A dispute over whether a 40-year-old elm tree on Lee Street in Old Town Alexandria should be cut down may be settled this week by City Manager Vola Lawson.
It is the first time in at least 10 years that a neighborhood battle over a tree has risen to the level of the city manager. "The significance of that tree and the importance the city places on preservation of trees in the city make this an important matter and that's why the city manager is deciding on it," said Tom Brannan, assistant city manager.
The problems began in the fall when James and Bonnye Manfredi decided to brick in their front yard to make a parking pad for their two-story brick town house at 728 S. Lee St.

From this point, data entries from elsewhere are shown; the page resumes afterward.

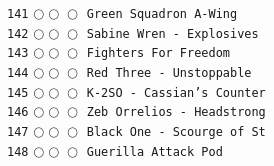 \documentclass[a4paper,landscape]{article}
\begin{document}
\begin{multicols*}{5}
\texttt{141} \(\bigcirc\!\bigcirc\!\bigcirc\)  \texttt{Green Squadron A-Wing} \vspace{-0.3mm}\\ 
\texttt{142} \(\bigcirc\!\bigcirc\!\bigcirc\)  \texttt{Sabine Wren - Explosives } \vspace{-0.3mm}\\ 
\texttt{143} \(\bigcirc\!\bigcirc\!\bigcirc\)  \texttt{Fighters For Freedom} \vspace{-0.3mm}\\ 
\texttt{144} \(\bigcirc\!\bigcirc\!\bigcirc\)  \texttt{Red Three - Unstoppable} \vspace{-0.3mm}\\ 
\texttt{145} \(\bigcirc\!\bigcirc\!\bigcirc\)  \texttt{K-2SO - Cassian's Counter} \vspace{-0.3mm}\\ 
\texttt{146} \(\bigcirc\!\bigcirc\!\bigcirc\)  \texttt{Zeb Orrelios - Headstrong} \vspace{-0.3mm}\\ 
\texttt{147} \(\bigcirc\!\bigcirc\!\bigcirc\)  \texttt{Black One - Scourge of St} \vspace{-0.3mm}\\ 
\texttt{148} \(\bigcirc\!\bigcirc\!\bigcirc\)  \texttt{Guerilla Attack Pod} \vspace{-0.3mm}\\ 

\end{multicols*}
\end{document}
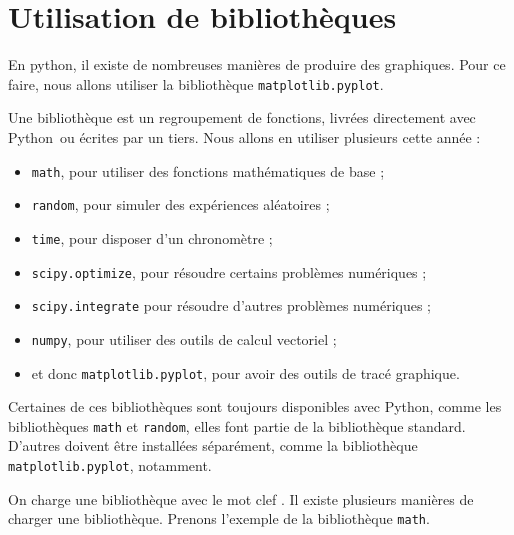 \section{Utilisation de bibliothèques}

En python, il existe de nombreuses manières de produire des graphiques. 
Pour ce faire, nous allons utiliser la bibliothèque \texttt{matplotlib.pyplot}. 

Une bibliothèque est un regroupement de fonctions, livrées directement avec Python\ ou écrites par un tiers.
Nous allons en utiliser plusieurs cette année : 
\begin{itemize}
  \item \texttt{math}, pour utiliser des fonctions mathématiques de base ; 
  \item \texttt{random}, pour simuler des expériences aléatoires ; 
  \item \texttt{time}, pour disposer d'un chronomètre ;
  \item \texttt{scipy.optimize}, pour résoudre certains problèmes numériques ; 
  \item \texttt{scipy.integrate} pour résoudre d'autres problèmes numériques ;
  \item \texttt{numpy}, pour utiliser des outils de calcul vectoriel ; 
  \item et donc \texttt{matplotlib.pyplot}, pour avoir des outils de tracé graphique. 
\end{itemize}
Certaines de ces bibliothèques sont toujours disponibles avec Python, comme les bibliothèques \texttt{math} et \texttt{random}, elles font partie de la bibliothèque standard. 
D'autres doivent être installées séparément, comme la bibliothèque \texttt{matplotlib.pyplot}, notamment. 

On charge une bibliothèque avec le mot clef . Il existe plusieurs manières de charger une bibliothèque. Prenons l'exemple de la bibliothèque \texttt{math}.

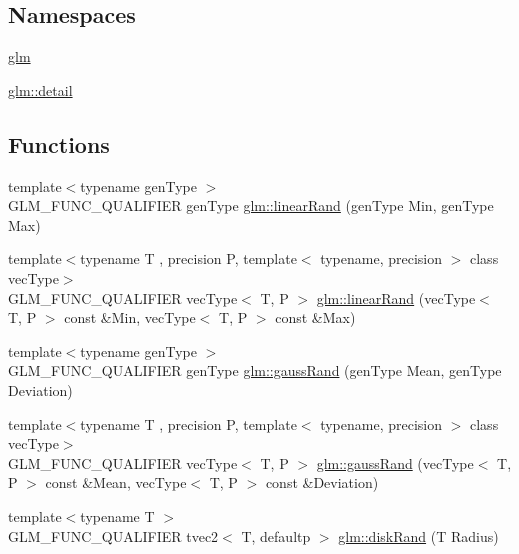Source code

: \subsection*{Namespaces}
\begin{DoxyCompactItemize}
\item 
 \hyperlink{namespaceglm}{glm}
\item 
 \hyperlink{namespaceglm_1_1detail}{glm\+::detail}
\end{DoxyCompactItemize}
\subsection*{Functions}
\begin{DoxyCompactItemize}
\item 
{\footnotesize template$<$typename gen\+Type $>$ }\\G\+L\+M\+\_\+\+F\+U\+N\+C\+\_\+\+Q\+U\+A\+L\+I\+F\+I\+E\+R gen\+Type \hyperlink{namespaceglm_ad60fbcaa8da896b6f2cdd0aa302b96a4}{glm\+::linear\+Rand} (gen\+Type Min, gen\+Type Max)
\item 
{\footnotesize template$<$typename T , precision P, template$<$ typename, precision $>$ class vec\+Type$>$ }\\G\+L\+M\+\_\+\+F\+U\+N\+C\+\_\+\+Q\+U\+A\+L\+I\+F\+I\+E\+R vec\+Type$<$ T, P $>$ \hyperlink{group__gtc__random_gaba9cec867916d894d794a32897b7fdfd}{glm\+::linear\+Rand} (vec\+Type$<$ T, P $>$ const \&Min, vec\+Type$<$ T, P $>$ const \&Max)
\item 
{\footnotesize template$<$typename gen\+Type $>$ }\\G\+L\+M\+\_\+\+F\+U\+N\+C\+\_\+\+Q\+U\+A\+L\+I\+F\+I\+E\+R gen\+Type \hyperlink{group__gtc__random_ga5193a83e49e4fdc5652c084711083574}{glm\+::gauss\+Rand} (gen\+Type Mean, gen\+Type Deviation)
\item 
{\footnotesize template$<$typename T , precision P, template$<$ typename, precision $>$ class vec\+Type$>$ }\\G\+L\+M\+\_\+\+F\+U\+N\+C\+\_\+\+Q\+U\+A\+L\+I\+F\+I\+E\+R vec\+Type$<$ T, P $>$ \hyperlink{namespaceglm_adc010d4dd74cff264ee912f72de1adb9}{glm\+::gauss\+Rand} (vec\+Type$<$ T, P $>$ const \&Mean, vec\+Type$<$ T, P $>$ const \&Deviation)
\item 
{\footnotesize template$<$typename T $>$ }\\G\+L\+M\+\_\+\+F\+U\+N\+C\+\_\+\+Q\+U\+A\+L\+I\+F\+I\+E\+R tvec2$<$ T, defaultp $>$ \hyperlink{group__gtc__random_gad3a3ee7d26502a31ba552cb627a68606}{glm\+::disk\+Rand} (T Radius)
\item 

\end{DoxyCompactItemize}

The Manfredis asked the neighbors living on either side of them to sign a document saying they approved of the plan. The plan required the city to make a curb cut next to a 40-year-old American elm tree that stands on public property between the street and a sidewalk at the left side of the property.
"When we asked our neighbors for approval of the curb cut, we planned to keep the tree, but then the city staff told us the curb cut would cause major damage to the tree's roots and the tree would have to be cut down," Bonnye Manfredi said.
The Manfredis paid the city $2,000 for the planned curb cut and $850 for the planned tree removal. However, when their next-door neighbors, Betty Mattox and George Morgan, saw a large "X" painted on the tree in December, they demanded their signatures be withdrawn because they did not approve of the tree's removal.
"I don't want that beautiful tree cut down," said Mattox, whose family has owned the town house next to the Manfredis since 1945.
"We had gotten all of our proper permits before our neighbors ever started complaining," Bonnye Manfredi said.
Bonnye Manfredi said the tree "is not healthy and leaks some kind of sap. It's just awful and it's tearing up the sidewalk where the roots are."
Said city arborist Jennifer Hollings, "The tree is in very good health."
Lawson is expected to decide this week after conferring with Hollings, the city attorney and the Department of Transportation and Environmental Services.